▸ **Aim of the exercise**
Taking the line with "I’m especially interested" as the first and the line with "you become, the" as the last, set down exactly every line in that range from the entries below, and no more.

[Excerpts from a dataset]
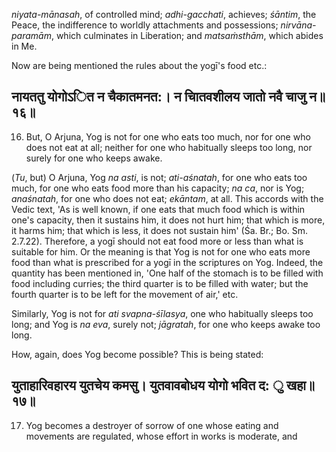 *niyata-mānasah*, of controlled mind; *adhi-gacchati*, achieves; *śāntim*, the Peace, the indifference to worldly attachments and possessions; *nirvāna-paramām*, which culminates in Liberation; and *matsaṁsthām*, which abides in Me.

Now are being mentioned the rules about the yogī's food etc.:

## नायततु योगोऽित न चैकातमनत:। न चाितवशीलय जातो नवै चाजु न॥१६॥

16. But, O Arjuna, Yog is not for one who eats too much, nor for one who does not eat at all; neither for one who habitually sleeps too long, nor surely for one who keeps awake.

(*Tu*, but) O Arjuna, Yog *na asti*, is not; *ati-aśnatah*, for one who eats too much, for one who eats food more than his capacity; *na ca*, nor is Yog; *anaśnatah*, for one who does not eat; *ekāntam*, at all. This accords with the Vedic text, 'As is well known, if one eats that much food which is within one's capacity, then it sustains him, it does not hurt him; that which is more, it harms him; that which is less, it does not sustain him' (Śa. Br.; Bo. Sm. 2.7.22). Therefore, a yogī should not eat food more or less than what is suitable for him. Or the meaning is that Yog is not for one who eats more food than what is prescribed for a yogī in the scriptures on Yog. Indeed, the quantity has been mentioned in, 'One half of the stomach is to be filled with food including curries; the third quarter is to be filled with water; but the fourth quarter is to be left for the movement of air,' etc.

Similarly, Yog is not for *ati svapna-śīlasya*, one who habitually sleeps too long; and Yog is *na eva*, surely not; *jāgratah*, for one who keeps awake too long.

How, again, does Yog become possible? This is being stated:

## युताहारिवहारय युतचेय कमसु। युतवावबोधय योगो भवित द: ु खहा॥१७॥

17. Yog becomes a destroyer of sorrow of one whose eating and movements are regulated, whose effort in works is moderate, and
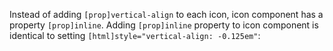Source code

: Instead of adding `[prop]vertical-align` to each icon, icon component has a property `[prop]inline`. Adding `[prop]inline` property to icon component is identical to setting `[html]style="vertical-align: -0.125em"`:
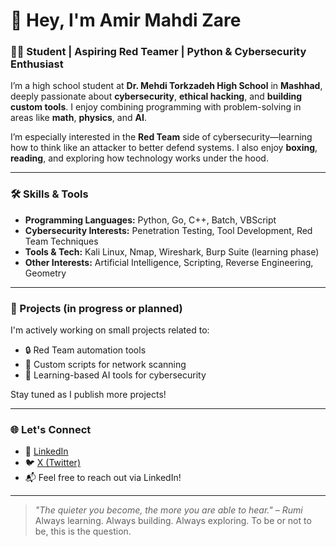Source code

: # 👋 Hey, I'm Amir Mahdi Zare

### 🧑‍🎓 Student | Aspiring Red Teamer | Python & Cybersecurity Enthusiast

I’m a high school student at **Dr. Mehdi Torkzadeh High School** in **Mashhad**, deeply passionate about **cybersecurity**, **ethical hacking**, and **building custom tools**. I enjoy combining programming with problem-solving in areas like **math**, **physics**, and **AI**.

I’m especially interested in the **Red Team** side of cybersecurity—learning how to think like an attacker to better defend systems. I also enjoy **boxing**, **reading**, and exploring how technology works under the hood.

---

### 🛠️ Skills & Tools

- **Programming Languages:** Python, Go, C++, Batch, VBScript
- **Cybersecurity Interests:** Penetration Testing, Tool Development, Red Team Techniques
- **Tools & Tech:** Kali Linux, Nmap, Wireshark, Burp Suite (learning phase)
- **Other Interests:** Artificial Intelligence, Scripting, Reverse Engineering, Geometry

---

### 🚧 Projects (in progress or planned)

I'm actively working on small projects related to:

- 🔒 Red Team automation tools
- 📁 Custom scripts for network scanning
- 🧠 Learning-based AI tools for cybersecurity

Stay tuned as I publish more projects!

---

### 🌐 Let's Connect

- 💼 [LinkedIn](https://www.linkedin.com/in/amir13872/)
- 🐦 [X (Twitter)](https://x.com/amirmahdizare)
- 📬 Feel free to reach out via LinkedIn!

---

> _"The quieter you become, the more you are able to hear." – Rumi_  
> Always learning. Always building. Always exploring.
> To be or not to be, this is the question.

▸ **Worked solution**
I’m especially interested in the **Red Team** side of cybersecurity—learning how to think like an attacker to better defend systems. I also enjoy **boxing**, **reading**, and exploring how technology works under the hood.

---

### 🛠️ Skills & Tools

- **Programming Languages:** Python, Go, C++, Batch, VBScript
- **Cybersecurity Interests:** Penetration Testing, Tool Development, Red Team Techniques
- **Tools & Tech:** Kali Linux, Nmap, Wireshark, Burp Suite (learning phase)
- **Other Interests:** Artificial Intelligence, Scripting, Reverse Engineering, Geometry

---

### 🚧 Projects (in progress or planned)

I'm actively working on small projects related to:

- 🔒 Red Team automation tools
- 📁 Custom scripts for network scanning
- 🧠 Learning-based AI tools for cybersecurity

Stay tuned as I publish more projects!

---

### 🌐 Let's Connect

- 💼 [LinkedIn](https://www.linkedin.com/in/amir13872/)
- 🐦 [X (Twitter)](https://x.com/amirmahdizare)
- 📬 Feel free to reach out via LinkedIn!

---

> _"The quieter you become, the more you are able to hear." – Rumi_  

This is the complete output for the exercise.